El término Bürgerlicher Marxismus no es mío, por supuesto. Que yo sepa, y aunque estaba latente en la acusación a los "soclalistas de cátedra" de finales de siglo, fue utilizado por vez primera por el filósofo neopositivista -pero también espartaquista- austriaco Otto Neurath en 1930 en Der Kampf en su crítica de un texto ya clásico, Ideología y Utopía, de Mannheim -publicado en Bonn el año anterior-, poco antes de ser asesinado por los nazis en su despacho de la universidad, como Tomás y Valiente. Pocos años más tarde, en 1935, Julián Besteiro, en su discurso de ingreso en la Academia de Ciencias Morales y Políticas, Marxismo y Antimarxismo, recogería el término señalando: "En realidad hay gran número de adversarios del marxismo que... emplean en la práctica el método materialista de la historia". Era una prueba de lo que llamaba la impregnación del marxismo. Este dejaba de ser una doctrina esotérica para pasar a formar parte de la cultura occidental, pasaba a ser una creencia (en el sentido de Ortega); no algo que pensamos (una idea), sino algo que nos piensa.Ello no debe extrañar. Decía Zubiri -y repetía mi maestro Ruiz-Jiménez -que los griegos no son nuestros clásicos; nosotros somos griegos, sin duda, como somos judeocristianos, romanos o ilustrados. Y también kantianos o marxistas, aunque, con frecuencia, lo ignoremos. Y hoy, a tiempo que el legado del pensador de Tréveris es universalmente menospreciado (justo cuando sus predicciones sobre el triunfo universal de la lógica de la mercancía y del modo capitalista de producción se cumplen con regocijo universal, como si éste fuera el único o mejor modo de organizar la existencia humana), muchos son marxistas vulgares... sin saberlo.

Pues quizá el rasgo más distintivo de ese marxismo vulgar es la creencia en el predominio de la economía. Que la economía -el, modo de producción, la base, la infraestructura- determina todo lo demás ha sido quizá la esencia de ese marxismo que "somos" sin saberlo. Idea cuya traducción política inmediata es que, si la economía va bien, la política irá bien y, a corto 0 medio plazo, el ciclo político se ajustará al económico. Por ello el Estado o la democracia son secundarios y aquél acabaría reducido a la nada junto al hacha de piedra, en el desván de los malos recuerdos. De modo que en cierto liberalismo hipermoderno se combina el menosprecio del Estado -como instrumento inútil-, y de la política -como juego de chiquillos, gente poco seria-, con el más radical materialismo histórico: la economía y sólo la economía cuenta.

Este marxismo burgués -que, por cierto, poco tiene que ver con el de Mannheim- tiene larga tradición en España. Fue usado y abusado hasta la saciedad durante el franquismo, y el Estado de obras públicas fue paseado con frecuencia. La insistencia en los pantanos, las carreteras o los aeropuertos, o la idea -más sutil- de la "dictadura para el desarrollo" eran formas variadas de lo mismo. Qué más da la política si tenemos el estómago lleno. Al menos aquello podía tener visos de verdad, pues es difícil elegir entre la libertad y el hambre. Hoy, por fortuna, la situación es distinta.
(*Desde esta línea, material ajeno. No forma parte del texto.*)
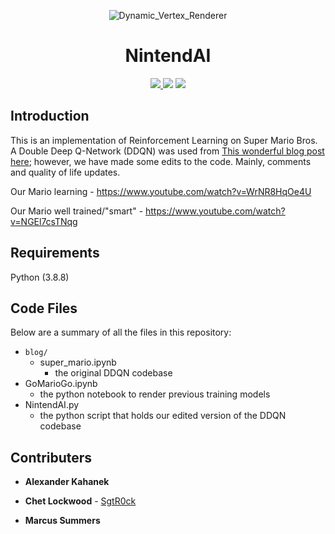 <p align="center">
  <img alt="Dynamic_Vertex_Renderer" src="https://github.com/Alexander-Kahanek/NintendAI/assets/8111664/237aab06-1a20-4da3-879f-f1df025d36a0"
</p>
<h1 align="center"> 
  NintendAI
</h1>

<p align="center">
  <a href="https://github.com/SgtR0ck/City_Simulator">
    <img src="https://img.shields.io/badge/version-1.0.0-green.svg?style=plastic">
  </a>
  <img src="https://img.shields.io/badge/language-Python-FFD43B.svg?style=plastic&logo=Python">
  <img src="https://img.shields.io/badge/framework-Jupyter-F37626.svg?style=plastic">
  </a>
</p>

## Introduction

This is an implementation of Reinforcement Learning on Super Mario Bros. A Double Deep Q-Network (DDQN) was used from [This wonderful blog post here](https://blog.paperspace.com/building-double-deep-q-network-super-mario-bros/); however, we have made some edits to the code. Mainly, comments and quality of life updates.

Our Mario learning - https://www.youtube.com/watch?v=WrNR8HqOe4U

Our Mario well trained/"smart" - https://www.youtube.com/watch?v=NGEl7csTNqg
 
## Requirements

Python (3.8.8)


## Code Files

Below are a summary of all the files in this repository:

+ `blog/`
  - super_mario.ipynb
    + the original DDQN codebase
+ GoMarioGo.ipynb
  - the python notebook to render previous training models
+ NintendAI.py
  - the python script that holds our edited version of the DDQN codebase 

 
## Contributers

+ **Alexander Kahanek**
* **Chet Lockwood** - [SgtR0ck](https://github.com/SgtR0ck)
+ **Marcus Summers**
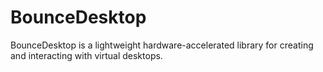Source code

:# BounceDesktop

BounceDesktop is a lightweight hardware-accelerated library for creating and interacting
with virtual desktops.

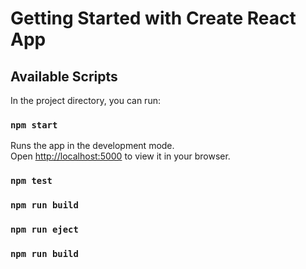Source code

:# Getting Started with Create React App

## Available Scripts

In the project directory, you can run:

### `npm start`

Runs the app in the development mode.\
Open [http://localhost:5000](http://localhost:5000) to view it in your browser.
### `npm test`
### `npm run build`
### `npm run eject`
### `npm run build`

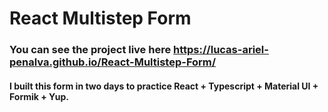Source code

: # React Multistep Form

### You can see the project live here https://lucas-ariel-penalva.github.io/React-Multistep-Form/

#### I built this form in two days to practice React + Typescript + Material UI + Formik + Yup.
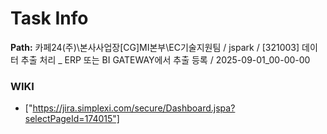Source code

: # Task Info

**Path:** 카페24(주)\본사사업장\[CG]MI본부\EC기술지원팀 / jspark / [321003] 데이터 추출 처리 _ ERP 또는 BI GATEWAY에서 추출 등록 / 2025-09-01_00-00-00

### WIKI
- ["https://jira.simplexi.com/secure/Dashboard.jspa?selectPageId=174015"]

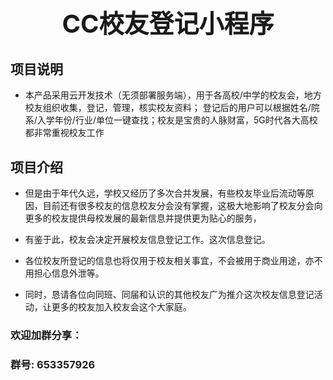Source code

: <h2 align="center" style="margin: 30px 0 30px;font-weight: bold;font-size:40px;">CC校友登记小程序</h2>

## 项目说明

- 本产品采用云开发技术（无须部署服务端），用于各高校/中学的校友会，地方校友组织收集，登记，管理，核实校友资料； 登记后的用户可以根据姓名/院系/入学年份/行业/单位一键查找；校友是宝贵的人脉财富，5G时代各大高校都非常重视校友工作

   
## 项目介绍


- 但是由于年代久远，学校又经历了多次合并发展，有些校友毕业后流动等原因，目前还有很多校友的信息校友分会没有掌握，这极大地影响了校友分会向更多的校友提供母校发展的最新信息并提供更为贴心的服务，

- 有鉴于此，校友会决定开展校友信息登记工作。这次信息登记。
- 各位校友所登记的信息也将仅用于校友相关事宜，不会被用于商业用途，亦不用担心信息外泄等。

- 同时，恳请各位向同班、同届和认识的其他校友广为推介这次校友信息登记活动，让更多的校友加入校友会这个大家庭。 


### 欢迎加群分享： 
### 群号:  653357926

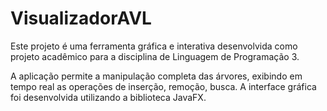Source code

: # VisualizadorAVL
Este projeto é uma ferramenta gráfica e interativa desenvolvida como projeto acadêmico para a disciplina de Linguagem de Programação 3.

A aplicação permite a manipulação completa das árvores, exibindo em tempo real as operações de inserção, remoção, busca. A interface gráfica foi desenvolvida utilizando a biblioteca JavaFX.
Pues bien, el PP muestra sus peores orígenes al afirmar insistentemente que todo va bien porque hay menos inflación, menos déficit y cosas parecidas. No nos dice que haya más libertad, más tolerancia o mejor convivencia, que la democracia es de mayor calidad, que se respeta más la separación de poderes que los medios de comunicación son más objetivos, que el Parlamento ha recobrado vitalidad, que la justicia es justa o que el Estado funciona. Todo eso, al parecer, es superestructura, algo irrelevante. Lo que importa es la economía; ésta va bien, luego España va bien.

Pues bien, el inmenso triunfo laborista británico (45% de los electores) y el inmenso fracaso conservador francés (el peor resultado desde 1906) ocurrieron justo cuando sus economías iban por el mejor camino posible. Con una tasa de paro del 6%, un crecimiento superior al 3,3% y una inflación del 2,4%, Major había cumplido con eficiencia sus deberes. Pero el ciudadano descuenta la buena gestión de la economía; eso es puro bricolaje. Lo que quiere es, además, otra cosa; no buena mecánica sino buena convivencia.